** RECORDED INFORMATION follows **

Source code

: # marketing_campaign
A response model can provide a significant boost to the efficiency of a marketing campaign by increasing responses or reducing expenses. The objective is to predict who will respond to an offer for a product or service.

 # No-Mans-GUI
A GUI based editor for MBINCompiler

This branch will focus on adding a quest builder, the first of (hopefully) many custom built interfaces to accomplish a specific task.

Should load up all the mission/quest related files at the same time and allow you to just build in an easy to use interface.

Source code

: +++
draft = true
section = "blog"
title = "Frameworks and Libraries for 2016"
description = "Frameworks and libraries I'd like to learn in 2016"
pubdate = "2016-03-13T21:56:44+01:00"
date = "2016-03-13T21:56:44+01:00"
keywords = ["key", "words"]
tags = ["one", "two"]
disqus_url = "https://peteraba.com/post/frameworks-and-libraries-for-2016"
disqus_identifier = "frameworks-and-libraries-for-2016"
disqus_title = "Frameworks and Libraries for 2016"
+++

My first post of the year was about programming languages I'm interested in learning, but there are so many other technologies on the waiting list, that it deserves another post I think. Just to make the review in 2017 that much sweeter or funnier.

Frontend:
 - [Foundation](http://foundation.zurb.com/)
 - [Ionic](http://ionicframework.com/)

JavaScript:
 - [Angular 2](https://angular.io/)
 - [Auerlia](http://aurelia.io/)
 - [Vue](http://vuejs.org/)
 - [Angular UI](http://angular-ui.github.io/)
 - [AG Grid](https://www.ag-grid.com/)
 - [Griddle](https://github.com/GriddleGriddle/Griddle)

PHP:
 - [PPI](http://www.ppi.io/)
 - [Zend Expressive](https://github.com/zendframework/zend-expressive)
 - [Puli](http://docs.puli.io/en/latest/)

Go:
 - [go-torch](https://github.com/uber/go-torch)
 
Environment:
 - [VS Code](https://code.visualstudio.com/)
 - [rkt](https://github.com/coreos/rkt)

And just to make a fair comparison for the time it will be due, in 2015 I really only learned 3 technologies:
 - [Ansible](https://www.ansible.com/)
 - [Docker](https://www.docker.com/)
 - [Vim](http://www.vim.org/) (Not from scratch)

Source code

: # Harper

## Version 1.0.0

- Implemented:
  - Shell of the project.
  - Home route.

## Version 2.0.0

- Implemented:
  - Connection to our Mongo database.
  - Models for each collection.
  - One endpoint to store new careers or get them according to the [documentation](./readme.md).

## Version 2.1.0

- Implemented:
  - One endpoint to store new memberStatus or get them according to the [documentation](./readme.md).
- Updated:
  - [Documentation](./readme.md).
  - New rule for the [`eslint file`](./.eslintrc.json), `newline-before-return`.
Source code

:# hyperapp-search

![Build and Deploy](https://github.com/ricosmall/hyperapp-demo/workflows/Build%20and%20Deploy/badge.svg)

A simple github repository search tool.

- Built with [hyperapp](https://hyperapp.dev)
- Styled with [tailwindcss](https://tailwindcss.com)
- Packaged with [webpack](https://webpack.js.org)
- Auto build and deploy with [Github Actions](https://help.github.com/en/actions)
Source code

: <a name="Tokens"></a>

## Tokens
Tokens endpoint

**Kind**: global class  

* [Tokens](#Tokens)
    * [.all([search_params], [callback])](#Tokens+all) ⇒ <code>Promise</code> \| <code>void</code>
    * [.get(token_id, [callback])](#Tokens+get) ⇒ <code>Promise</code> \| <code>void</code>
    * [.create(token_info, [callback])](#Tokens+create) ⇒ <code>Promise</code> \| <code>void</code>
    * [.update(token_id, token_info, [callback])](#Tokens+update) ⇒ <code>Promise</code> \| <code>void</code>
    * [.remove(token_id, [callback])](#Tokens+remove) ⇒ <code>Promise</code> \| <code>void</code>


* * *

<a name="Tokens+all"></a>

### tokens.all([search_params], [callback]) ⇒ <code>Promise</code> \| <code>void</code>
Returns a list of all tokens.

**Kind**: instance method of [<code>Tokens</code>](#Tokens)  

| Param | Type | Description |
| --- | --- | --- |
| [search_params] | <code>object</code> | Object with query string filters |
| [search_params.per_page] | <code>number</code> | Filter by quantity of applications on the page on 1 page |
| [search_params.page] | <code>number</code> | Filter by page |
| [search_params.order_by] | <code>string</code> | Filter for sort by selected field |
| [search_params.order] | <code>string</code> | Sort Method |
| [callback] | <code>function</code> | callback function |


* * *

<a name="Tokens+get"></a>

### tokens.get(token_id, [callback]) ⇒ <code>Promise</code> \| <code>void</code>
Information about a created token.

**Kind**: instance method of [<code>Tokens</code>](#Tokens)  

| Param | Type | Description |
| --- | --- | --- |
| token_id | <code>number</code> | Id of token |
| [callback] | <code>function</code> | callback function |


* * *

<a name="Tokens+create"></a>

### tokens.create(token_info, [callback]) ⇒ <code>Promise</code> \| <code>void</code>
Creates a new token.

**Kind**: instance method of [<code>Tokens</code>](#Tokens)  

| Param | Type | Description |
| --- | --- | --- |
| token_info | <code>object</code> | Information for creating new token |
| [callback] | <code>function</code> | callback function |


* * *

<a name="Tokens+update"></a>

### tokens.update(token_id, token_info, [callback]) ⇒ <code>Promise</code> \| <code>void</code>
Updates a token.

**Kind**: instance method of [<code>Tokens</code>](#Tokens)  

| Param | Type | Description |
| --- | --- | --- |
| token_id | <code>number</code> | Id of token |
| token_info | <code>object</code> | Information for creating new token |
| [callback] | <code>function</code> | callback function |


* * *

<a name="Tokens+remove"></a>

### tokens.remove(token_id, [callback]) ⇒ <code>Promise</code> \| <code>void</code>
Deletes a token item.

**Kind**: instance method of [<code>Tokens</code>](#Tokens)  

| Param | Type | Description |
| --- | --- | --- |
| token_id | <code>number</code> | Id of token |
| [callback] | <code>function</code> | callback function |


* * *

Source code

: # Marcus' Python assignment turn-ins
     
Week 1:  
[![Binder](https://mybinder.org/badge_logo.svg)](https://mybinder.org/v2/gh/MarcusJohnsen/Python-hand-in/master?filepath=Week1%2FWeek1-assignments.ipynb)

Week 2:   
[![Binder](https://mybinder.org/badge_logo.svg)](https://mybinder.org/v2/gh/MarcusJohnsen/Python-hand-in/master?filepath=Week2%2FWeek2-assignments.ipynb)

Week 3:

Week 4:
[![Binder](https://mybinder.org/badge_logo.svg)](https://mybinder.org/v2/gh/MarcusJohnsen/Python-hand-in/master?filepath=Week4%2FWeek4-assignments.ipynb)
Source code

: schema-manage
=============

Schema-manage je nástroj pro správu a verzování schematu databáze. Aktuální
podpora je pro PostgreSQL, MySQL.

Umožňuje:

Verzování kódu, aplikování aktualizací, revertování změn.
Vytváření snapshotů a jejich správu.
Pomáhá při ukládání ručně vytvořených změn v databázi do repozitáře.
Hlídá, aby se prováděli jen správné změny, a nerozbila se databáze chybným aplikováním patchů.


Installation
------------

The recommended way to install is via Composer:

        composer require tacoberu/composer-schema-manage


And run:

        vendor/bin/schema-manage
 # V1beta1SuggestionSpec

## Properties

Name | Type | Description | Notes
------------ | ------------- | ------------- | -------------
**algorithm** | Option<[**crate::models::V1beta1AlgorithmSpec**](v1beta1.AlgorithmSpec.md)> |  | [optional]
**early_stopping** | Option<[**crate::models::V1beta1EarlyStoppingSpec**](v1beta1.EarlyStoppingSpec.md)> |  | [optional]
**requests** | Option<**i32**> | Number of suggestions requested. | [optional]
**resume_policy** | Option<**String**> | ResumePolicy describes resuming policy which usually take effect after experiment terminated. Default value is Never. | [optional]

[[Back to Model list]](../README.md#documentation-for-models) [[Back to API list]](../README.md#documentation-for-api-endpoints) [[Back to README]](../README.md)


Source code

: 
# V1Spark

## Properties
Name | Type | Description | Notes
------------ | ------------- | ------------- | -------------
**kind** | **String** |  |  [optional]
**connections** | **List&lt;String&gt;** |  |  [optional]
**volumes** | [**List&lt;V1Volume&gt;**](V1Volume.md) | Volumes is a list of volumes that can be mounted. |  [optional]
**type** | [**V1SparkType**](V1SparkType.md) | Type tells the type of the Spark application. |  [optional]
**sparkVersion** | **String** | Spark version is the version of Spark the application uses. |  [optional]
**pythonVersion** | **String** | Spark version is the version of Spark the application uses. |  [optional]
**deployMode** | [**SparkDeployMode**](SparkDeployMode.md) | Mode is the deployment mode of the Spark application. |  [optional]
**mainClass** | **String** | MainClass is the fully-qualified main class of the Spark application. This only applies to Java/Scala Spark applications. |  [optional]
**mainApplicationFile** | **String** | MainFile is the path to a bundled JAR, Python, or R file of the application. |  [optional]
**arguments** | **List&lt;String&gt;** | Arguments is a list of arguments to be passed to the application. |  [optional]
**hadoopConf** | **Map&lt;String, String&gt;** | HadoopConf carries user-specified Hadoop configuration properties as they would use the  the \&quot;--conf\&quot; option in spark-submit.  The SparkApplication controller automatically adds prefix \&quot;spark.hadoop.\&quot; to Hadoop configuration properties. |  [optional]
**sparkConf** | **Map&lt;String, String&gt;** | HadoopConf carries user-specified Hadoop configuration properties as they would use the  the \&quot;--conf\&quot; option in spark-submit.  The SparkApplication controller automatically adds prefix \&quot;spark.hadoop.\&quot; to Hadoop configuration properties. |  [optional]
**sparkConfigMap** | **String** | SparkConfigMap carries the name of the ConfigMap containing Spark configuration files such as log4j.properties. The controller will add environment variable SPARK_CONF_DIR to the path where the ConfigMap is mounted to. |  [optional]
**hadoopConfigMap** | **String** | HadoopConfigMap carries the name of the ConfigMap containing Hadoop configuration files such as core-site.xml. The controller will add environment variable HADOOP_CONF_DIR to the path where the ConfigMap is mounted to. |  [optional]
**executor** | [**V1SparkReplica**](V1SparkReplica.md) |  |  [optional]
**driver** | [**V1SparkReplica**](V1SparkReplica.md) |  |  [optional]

** End of RECORDED INFORMATION **

Some of the data mentions "hyperapp". Copy every line where it does.

▶ [SOLUTION FOR THIS PROBLEM]:
:# hyperapp-search
![Build and Deploy](https://github.com/ricosmall/hyperapp-demo/workflows/Build%20and%20Deploy/badge.svg)
- Built with [hyperapp](https://hyperapp.dev)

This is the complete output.